Ping Pong: The Triumph (中国乒乓之绝地反击, Deng Chao & Yu Baimei, 2023)

A changing China tries to recapture its sense of possibility by regaining its reputation as a ping pong powerhouse in Deng Chao and Yu Baimei’s rousing table tennis drama, Ping Pong: The Triumph (中国乒乓之绝地反击, Zhōngguó Pīngpāng zhī Juédì Fǎnjī). China can lose at any other sport, but not ping pong according to one aggrieved player making a dramatic return to the national team and echoing a sense of resurgent energy even as embattled coach Dai (Deng Chao) struggles to convince those around him that China can prevail. 

As the film begins, Dai is an exile living in Rome and training the Italian national team. He has fully acclimatised to the comparatively relaxed Italian society, is dressed in a stylish tailored suit and wool overcoat, and has a fashionable European haircut. But to some, including it seems an institutionally racist police force, he’ll always be an other as he discovers on trying to report a mugging but ending up getting arrested himself and questioned by a cop who doesn’t like it that he’s wearing an expensive watch. With his wife heavily pregnant, Dai decides to return home to China but is offered only an assistant coaching job and given a pokey flat that doesn’t even have its own bathroom in contrast to the spacious house the family were living in in Rome while the Chinese national team flounders in an ongoing decline. 

Dai’s fortunes in Italy play into the persistent message of contemporary mainstream Chinese cinema that there are no safe places for the Chinese citizen outside of China and that the only solution is to return home as soon as possible, while it’s also clear that his Westernisation is portrayed as a kind of bourgeois decadence that must eventually be corrected. On return to China, Dai continues to dress in his Italian suit rather than the team tracksuits worn by the other coaches until he’s fully reassimilated into the team and he’s even at one point criticised for spending too much time on his hair that could better be spent on training. Nevertheless, as he later points out they’re being beaten by European teams who are often trained by Chinese coaches who like him decided to chase their fortunes abroad in the confusions of early ‘90s China. 

A lengthy sequence near the film’s beginning suggests that the Chinese players feel the game has been taken away from them unfairly, that though they did not invent ping pong, it has become so integral to the Chinese identity that its loss strikes at the heart of the nation’s vision of itself. Afraid of China’s success, international nations conspired to effect the restriction in trade of a special kind of glue China used for paddles while modifying the rules so that they were more in favour of taller European players rather than small and speedy Chinese sportsmen whose techniques are no longer a fit for the contemporary game. Dai’s battle is partly to force change among traditionalists and convince them that China needs to up its game to meet international competition if it is to reclaim its sporting crown. 
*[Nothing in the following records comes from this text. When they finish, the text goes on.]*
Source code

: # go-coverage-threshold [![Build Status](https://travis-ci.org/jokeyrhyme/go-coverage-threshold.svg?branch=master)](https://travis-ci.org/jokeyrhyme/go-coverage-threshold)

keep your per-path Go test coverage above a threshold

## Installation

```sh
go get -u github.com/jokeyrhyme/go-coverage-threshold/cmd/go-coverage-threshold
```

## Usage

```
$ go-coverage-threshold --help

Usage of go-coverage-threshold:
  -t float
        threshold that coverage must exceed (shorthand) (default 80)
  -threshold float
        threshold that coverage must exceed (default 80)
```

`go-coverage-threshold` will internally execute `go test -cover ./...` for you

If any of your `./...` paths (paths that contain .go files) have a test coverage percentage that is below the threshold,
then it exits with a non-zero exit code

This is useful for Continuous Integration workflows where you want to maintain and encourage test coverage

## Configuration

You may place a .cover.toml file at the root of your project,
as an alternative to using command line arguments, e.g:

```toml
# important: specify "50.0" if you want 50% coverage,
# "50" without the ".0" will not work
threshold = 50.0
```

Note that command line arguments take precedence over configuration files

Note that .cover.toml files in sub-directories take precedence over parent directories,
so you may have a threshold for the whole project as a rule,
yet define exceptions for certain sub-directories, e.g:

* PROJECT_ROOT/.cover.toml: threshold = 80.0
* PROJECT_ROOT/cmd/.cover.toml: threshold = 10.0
It’s tempting to read the film as an allegory for China’s current economic ambitions if also a look back to a time of defeat in which the nation righted itself and became champions once again through unity, hard work, and faith in the future. The message is rammed home in the final pep talk Dai gives to a nervous player whose wealthy family disapprove of his choices and regard him as an embarrassment, reminding him that while their Swedish rivals took time out for holidays, sleeping, and eating breakfast they trained every minute of every day and he should learn to trust in that when faced with the seemingly insurmountable mountain of the European champion. Another player is told that he could lose the use of his arm if he continues playing but does so anyway (and is later fine), while it’s clear that Dai has made sacrifices which have strained his familial relationships in spending so much time away from his wife and young son. 
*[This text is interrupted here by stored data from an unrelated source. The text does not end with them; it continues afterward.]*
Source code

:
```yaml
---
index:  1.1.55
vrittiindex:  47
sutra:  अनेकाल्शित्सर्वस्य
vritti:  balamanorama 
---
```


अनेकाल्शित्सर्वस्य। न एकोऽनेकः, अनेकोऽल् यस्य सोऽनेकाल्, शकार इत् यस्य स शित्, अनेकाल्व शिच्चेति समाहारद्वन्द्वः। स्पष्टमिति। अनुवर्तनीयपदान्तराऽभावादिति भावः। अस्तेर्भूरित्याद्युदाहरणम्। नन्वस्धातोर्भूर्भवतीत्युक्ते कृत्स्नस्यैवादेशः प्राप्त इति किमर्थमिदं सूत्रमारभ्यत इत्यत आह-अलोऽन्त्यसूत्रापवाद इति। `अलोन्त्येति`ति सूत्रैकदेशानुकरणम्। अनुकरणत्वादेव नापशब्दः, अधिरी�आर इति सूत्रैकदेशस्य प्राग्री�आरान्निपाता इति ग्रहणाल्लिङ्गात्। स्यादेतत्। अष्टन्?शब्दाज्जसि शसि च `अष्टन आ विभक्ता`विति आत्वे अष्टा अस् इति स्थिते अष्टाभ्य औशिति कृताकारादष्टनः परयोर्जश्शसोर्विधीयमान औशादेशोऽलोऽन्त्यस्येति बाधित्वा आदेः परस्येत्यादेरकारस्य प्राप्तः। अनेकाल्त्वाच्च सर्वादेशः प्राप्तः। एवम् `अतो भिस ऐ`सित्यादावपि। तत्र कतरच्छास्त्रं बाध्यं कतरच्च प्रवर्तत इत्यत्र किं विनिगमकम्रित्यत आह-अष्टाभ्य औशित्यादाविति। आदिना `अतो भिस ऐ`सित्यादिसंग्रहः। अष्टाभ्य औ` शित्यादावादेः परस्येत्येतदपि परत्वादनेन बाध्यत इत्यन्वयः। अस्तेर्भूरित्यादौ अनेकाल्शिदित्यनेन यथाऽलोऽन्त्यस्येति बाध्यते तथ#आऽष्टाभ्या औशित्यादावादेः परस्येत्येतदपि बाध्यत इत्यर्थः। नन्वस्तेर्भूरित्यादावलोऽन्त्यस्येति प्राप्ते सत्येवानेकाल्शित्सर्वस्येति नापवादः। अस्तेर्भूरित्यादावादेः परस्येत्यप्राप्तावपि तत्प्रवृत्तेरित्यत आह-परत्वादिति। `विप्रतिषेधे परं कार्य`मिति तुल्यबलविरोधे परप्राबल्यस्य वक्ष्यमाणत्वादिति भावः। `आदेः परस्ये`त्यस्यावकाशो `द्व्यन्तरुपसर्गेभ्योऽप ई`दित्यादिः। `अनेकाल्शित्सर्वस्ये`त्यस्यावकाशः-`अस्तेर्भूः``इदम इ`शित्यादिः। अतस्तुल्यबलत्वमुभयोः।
There’s also a subtle current of less palatable national unity in Dai’s wife’s claim that their son is slow to speak not only because his father is away so often but that he’s surrounded by too many different dialects and it’s impeding his development, making an uncomfortable argument for the primacy of standard Beijing-accented Mandarin. Nevertheless, the message is fairly clear in the frequent cut backs to young children watching the games and once again seeing China on the world stage, gaining a new sense of possibility for their own lives in the vicarious success of sporting championship. Deng and Yu shoot the matches with breathless intensity and an unexpected immediacy as the ball seems to barrel through the camera, and at one point takes the place of the star on the Chinese flag. “Chinese are the most diligent” Dai reminds his player, certain that they will get there in the end through sheer force of will, hard work, personal sacrifice for the national good, and above all togetherness as they battle seemingly insurmountable odds to reclaim their sporting crown and with it a national identity.
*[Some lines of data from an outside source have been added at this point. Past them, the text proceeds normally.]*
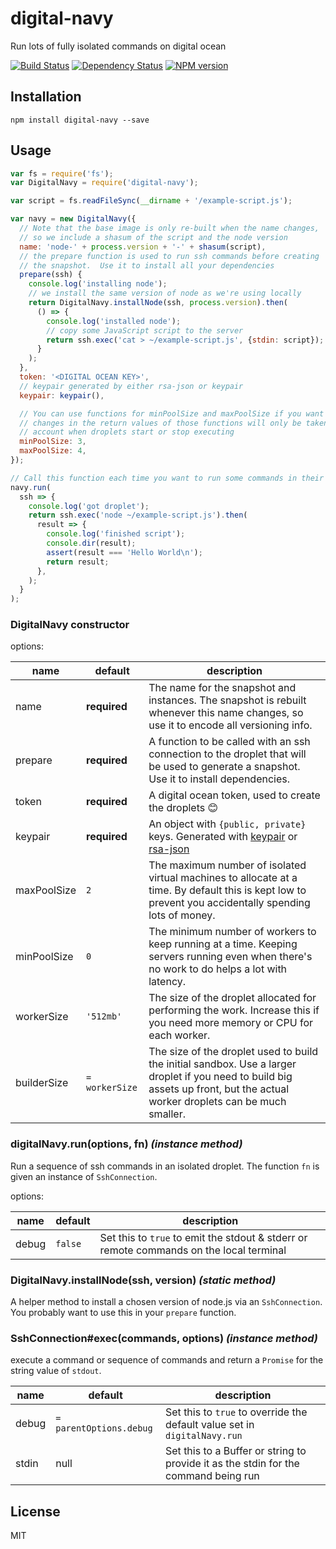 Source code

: # digital-navy

Run lots of fully isolated commands on digital ocean

[![Build Status](https://img.shields.io/travis/ForbesLindesay/digital-navy/master.svg)](https://travis-ci.org/ForbesLindesay/digital-navy)
[![Dependency Status](https://img.shields.io/david/ForbesLindesay/digital-navy/master.svg)](http://david-dm.org/ForbesLindesay/digital-navy)
[![NPM version](https://img.shields.io/npm/v/digital-navy.svg)](https://www.npmjs.org/package/digital-navy)

## Installation

```
npm install digital-navy --save
```

## Usage

```js
var fs = require('fs');
var DigitalNavy = require('digital-navy');

var script = fs.readFileSync(__dirname + '/example-script.js');

var navy = new DigitalNavy({
  // Note that the base image is only re-built when the name changes,
  // so we include a shasum of the script and the node version
  name: 'node-' + process.version + '-' + shasum(script),
  // the prepare function is used to run ssh commands before creating
  // the snapshot.  Use it to install all your dependencies
  prepare(ssh) {
    console.log('installing node');
    // we install the same version of node as we're using locally
    return DigitalNavy.installNode(ssh, process.version).then(
      () => {
        console.log('installed node');
        // copy some JavaScript script to the server
        return ssh.exec('cat > ~/example-script.js', {stdin: script});
      }
    );
  },
  token: '<DIGITAL OCEAN KEY>',
  // keypair generated by either rsa-json or keypair
  keypair: keypair(),

  // You can use functions for minPoolSize and maxPoolSize if you want to have these change over time
  // changes in the return values of those functions will only be taken into
  // account when droplets start or stop executing
  minPoolSize: 3,
  maxPoolSize: 4,
});

// Call this function each time you want to run some commands in their own isolated sandbox
navy.run(
  ssh => {
    console.log('got droplet');
    return ssh.exec('node ~/example-script.js').then(
      result => {
        console.log('finished script');
        console.dir(result);
        assert(result === 'Hello World\n');
        return result;
      },
    );
  }
);
```

### DigitalNavy constructor

options:

name        | default         | description
------------| --------------- |-----------------
name        | **required**    | The name for the snapshot and instances.  The snapshot is rebuilt whenever this name changes, so use it to encode all versioning info.
prepare     | **required**    | A function to be called with an ssh connection to the droplet that will be used to generate a snapshot.  Use it to install dependencies.
token       | **required**    | A digital ocean token, used to create the droplets 😊
keypair     | **required**    | An object with `{public, private}` keys.  Generated with [keypair](https://www.npmjs.com/package/keypair) or [rsa-json](https://www.npmjs.com/package/rsa-json)
maxPoolSize | `2`             | The maximum number of isolated virtual machines to allocate at a time.  By default this is kept low to prevent you accidentally spending lots of money.
minPoolSize | `0`             | The minimum number of workers to keep running at a time.  Keeping servers running even when there's no work to do helps a lot with latency.
workerSize  | `'512mb'`       | The size of the droplet allocated for performing the work.  Increase this if you need more memory or CPU for each worker.
builderSize | `= workerSize`  | The size of the droplet used to build the initial sandbox.  Use a larger droplet if you need to build big assets up front, but the actual worker droplets can be much smaller.


### digitalNavy.run(options, fn) _(instance method)_

Run a sequence of ssh commands in an isolated droplet.  The function `fn` is given an instance of `SshConnection`.

options:

name        | default         | description
------------| --------------- |-----------------
debug       | `false`         | Set this to `true` to emit the stdout & stderr or remote commands on the local terminal

### DigitalNavy.installNode(ssh, version) _(static method)_

A helper method to install a chosen version of node.js via an `SshConnection`.  You probably want to use this in your `prepare` function.


### SshConnection#exec(commands, options) _(instance method)_

execute a command or sequence of commands and return a `Promise` for the string value of `stdout`.

name        | default                 | description
------------| ----------------------- |-----------------
debug       | `= parentOptions.debug` | Set this to `true` to override the default value set in `digitalNavy.run`
stdin       | null                    | Set this to a Buffer or string to provide it as the stdin for the command being run

## License

MIT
Ping-Pong: The Triumph screens in Chicago March 25 as part of the 16th season of Asian Pop-Up Cinema.

Original trailer (Simplified Chinese / English subtitles)

My People, My Country (我和我的祖国, Chen Kaige, Zhang Yibai, Guan Hu, Xue Xiaolu, Xu Zheng, Ning Hao, Wen Muye, 2019)

My People My COuntry poster 3Oct. 1, 2019 marks the 70th anniversary of the People’s Republic of China. Supervised by Chen Kaige, My People, My Country (我和我的祖国, Wǒ hé Wǒ dě Zǔguó) presents seven short films by seven directors featuring several notable historical events from the past 70 years though not quite one for every decade (perhaps for obvious reasons). Though different in tone, what each of the segments has in common is the desire to root these national events in the personal as they were experienced by ordinary people rather than how the history books might have chosen to record them.

Told in roughly chronological order, the film opens with the founding of the Republic as comedian Huang Bo plays an eccentric engineer charged with ensuring the operation of an automatic flag pole doesn’t embarrass Chairman Mao at the big moment. In the context of the film as a whole which is fond of flags, this is rather odd because every other flag in the film is raised by hand usually by a soldier taking the responsibility extremely seriously. Yet the point is less the flag itself than the symbolic pulling together of the community to find a solution to a problem. Realising the metal on the stopper is too brittle, the engineers put out an appeal for more with seemingly the entire town turning up with everything from rusty spoons to grandma’s necklace and even a set of gold bars!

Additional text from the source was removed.